Александр Герцен

Былое и думы. Эмиграция

Часть пятая. Париж — Италия — Париж (1847–1852)

Начиная печатать еще часть «Былого и думы», я опять остановился перед отрывочностью рассказов, картин и, так сказать, подстрочных к ним рассуждений. Внешнего единства в них меньше, чем в первых частях. Спаять их в одно — я никак не мог. Выполняя промежутки, очень легко дать всему другой фон и другое освещение — тогдашняя истина пропадет. «Былое и думы» — не историческая монография, а отражение истории в человеке, случайно попавшемся на ее дороге. Вот почему я решился оставить отрывочные главы, как они были, нанизавши их, как нанизывают картинки из мозаики в итальянских браслетах: все изображения относятся к одному предмету, но держатся вместе только оправой и колечками.

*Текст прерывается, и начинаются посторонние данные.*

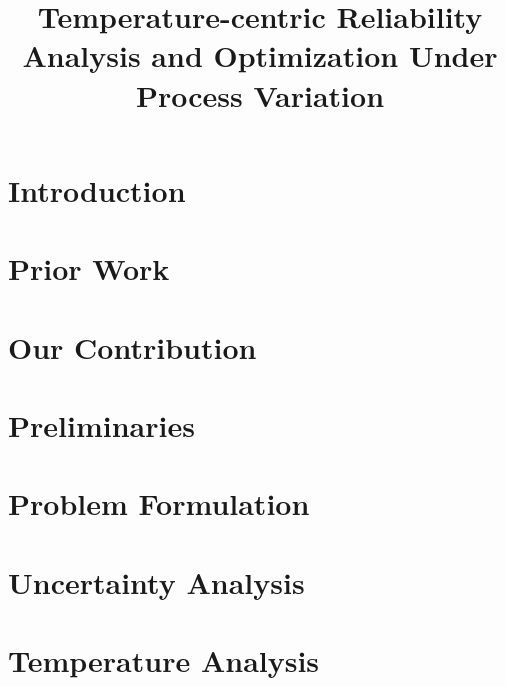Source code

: \documentclass[conference]{IEEEtran}
\begin{document}
  \title{Temperature-centric Reliability Analysis and Optimization Under Process Variation}

  \author{
    
  }

  \maketitle

  \begin{abstract}
    
  \end{abstract}

  \section{Introduction} 
  

  \section{Prior Work} 
  

  \section{Our Contribution} 
  

  \section{Preliminaries} 
  

  \section{Problem Formulation} 
  

  \section{Uncertainty Analysis} 
  

  \section{Temperature Analysis} 
  
\end{document}
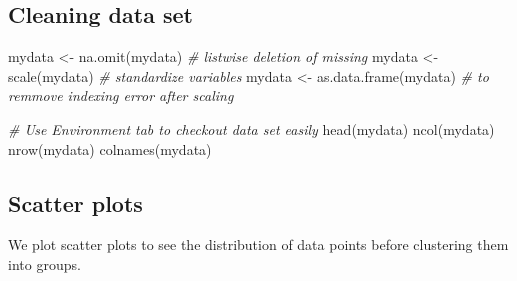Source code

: \documentclass[
]{article}
\newenvironment{Shaded}{\begin{snugshade}}{\end{snugshade}}
\newcommand{\AttributeTok}[1]{\textcolor[rgb]{0.77,0.63,0.00}{#1}}
\newcommand{\CommentTok}[1]{\textcolor[rgb]{0.56,0.35,0.01}{\textit{#1}}}
\newcommand{\DecValTok}[1]{\textcolor[rgb]{0.00,0.00,0.81}{#1}}
\newcommand{\FunctionTok}[1]{\textcolor[rgb]{0.00,0.00,0.00}{#1}}
\newcommand{\NormalTok}[1]{#1}
\newcommand{\OtherTok}[1]{\textcolor[rgb]{0.56,0.35,0.01}{#1}}
\newcommand{\SpecialCharTok}[1]{\textcolor[rgb]{0.00,0.00,0.00}{#1}}
\newcommand{\StringTok}[1]{\textcolor[rgb]{0.31,0.60,0.02}{#1}}
\begin{document}
\hypertarget{cleaning-data-set}{%
\subsection{Cleaning data set}\label{cleaning-data-set}}

\begin{Shaded}
\begin{Highlighting}[]
\NormalTok{mydata }\OtherTok{\textless{}{-}} \FunctionTok{na.omit}\NormalTok{(mydata) }\CommentTok{\# listwise deletion of missing}
\NormalTok{mydata }\OtherTok{\textless{}{-}} \FunctionTok{scale}\NormalTok{(mydata) }\CommentTok{\# standardize variables}
\NormalTok{mydata }\OtherTok{\textless{}{-}} \FunctionTok{as.data.frame}\NormalTok{(mydata) }\CommentTok{\# to remmove indexing error after scaling}

\CommentTok{\# Use \textquotesingle{}Environment tab\textquotesingle{} to checkout data set easily}
\FunctionTok{head}\NormalTok{(mydata)}
\FunctionTok{ncol}\NormalTok{(mydata)}
\FunctionTok{nrow}\NormalTok{(mydata)}
\FunctionTok{colnames}\NormalTok{(mydata)}
\end{Highlighting}
\end{Shaded}

\hypertarget{scatter-plots}{%
\subsection{Scatter plots}\label{scatter-plots}}

We plot scatter plots to see the distribution of data points before
clustering them into groups.

\begin{Shaded}
\end{Shaded}
\end{document}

Для пополнения этой части необходимы, особенно относительно 1848 года, мои «Письма из Франции и Италии»; я хотел взять из них несколько отрывков, но пришлось бы столько перепечатывать, что я не решился.

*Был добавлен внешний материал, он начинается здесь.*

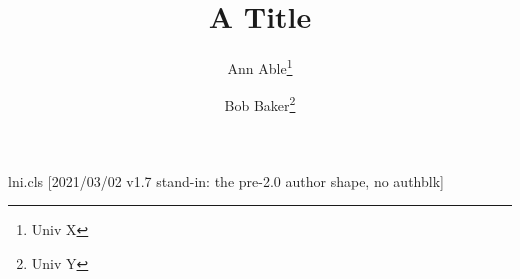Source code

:\begin{filecontents*}[overwrite]{lni.cls}
[2021/03/02 v1.7 stand-in: the pre-2.0 author shape, no authblk]
\renewcommand{\author}{\@dblarg\@@author}
\newcommand{\@@author}[2][]{\gdef\@shortauthor{#1}\gdef\@author{#2}}
\newcommand{\startpage}[1]{\setcounter{page}{#1}}
\end{filecontents*}
\documentclass{lni}

\title{A Title}
\author[Ann Able \and Bob Baker]{Ann Able\footnote{Univ X} \and Bob Baker\footnote{Univ Y}}
\maketitle
Body text.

Многое, не взошедшее в «Полярную звезду», взошло в это издание — но всего я не могу еще передать читателям, по разным общим и личным причинам. Не за горами и то время, когда напечатаются не только выпущенные страницы и главы, но и целый том, самый дорогой для меня…

...
Женева, 29 июля 1866

Перед революцией и после нее

Глава I. Путь

Потерянный пасс. — Кёнигсберг. — Собственноручный нос. — Приехали! — И уезжаем

…В Лауцагене прусские жандармы просили меня взойти в кордегардию. Старый сержант взял пассы, надел очки и с чрезвычайной отчетливостью стал вслух читать все, что не нужно: «Auf Befehl s. k. M. Nicolai des Ersten… allen und jeden denen daran gelegen etc, etc… Unterzeichner Peroffski, Minister des Innern, Kammerherr, Senator und Ritter des Ordens St. Wladimir… Inhaber eines goldenen Degens mit der Inschrift für Tapferkeit» [«По указу е. и. в. Николая Первого… всем и каждому, кому ведать надлежит и т. д., и т. д. … Подписал Перовский, министр внутренних дел, камергер, сенатор и кавалер ордена св. Владимира… имеющий золотое оружие с надписью «За храбрость» (нем.).]…

Этот сержант, любивший чтение, напоминает мне другого. Между Террачино и Неаполем неаполитанский карабинер четыре раза подходил к дилижансу, всякий раз требуя наши визы. Я показал ему неаполитанскую визу, ему этого и полкарлина было мало, он понес пассы в канцелярию и воротился минут через двадцать с требованием, чтоб я и мой товарищ шли к бригадиру. Бригадир, старый и пьяный унтер-офицер, довольно грубо спросил:

— Как ваша фамилия, откуда?

— Да это все тут написано.

— Нельзя прочесть.

Мы догадались, что грамота не была сильною стороной бригадира.

— По какому закону, — сказал мой товарищ, — обязаны мы вам читать наши пассы? Мы обязаны их иметь и показывать, а не диктовать: мало ли что я сам продиктую.

— Accidenti! — пробормотал старик, — va ben, va ben! [Черт возьми! Ладно уж, ладно! (итал.).] — и отдал наши виды, не записывая.

Ученый жандарм в Лауцагене был не того разбора; прочитав три раза в трех пассах все ордена Перовского, до пряжки за беспорочную службу, он спросил меня:

— Вы-то, Euer Hochwohlgeboren [Ваше высокоблагородие (нем.).], кто такое?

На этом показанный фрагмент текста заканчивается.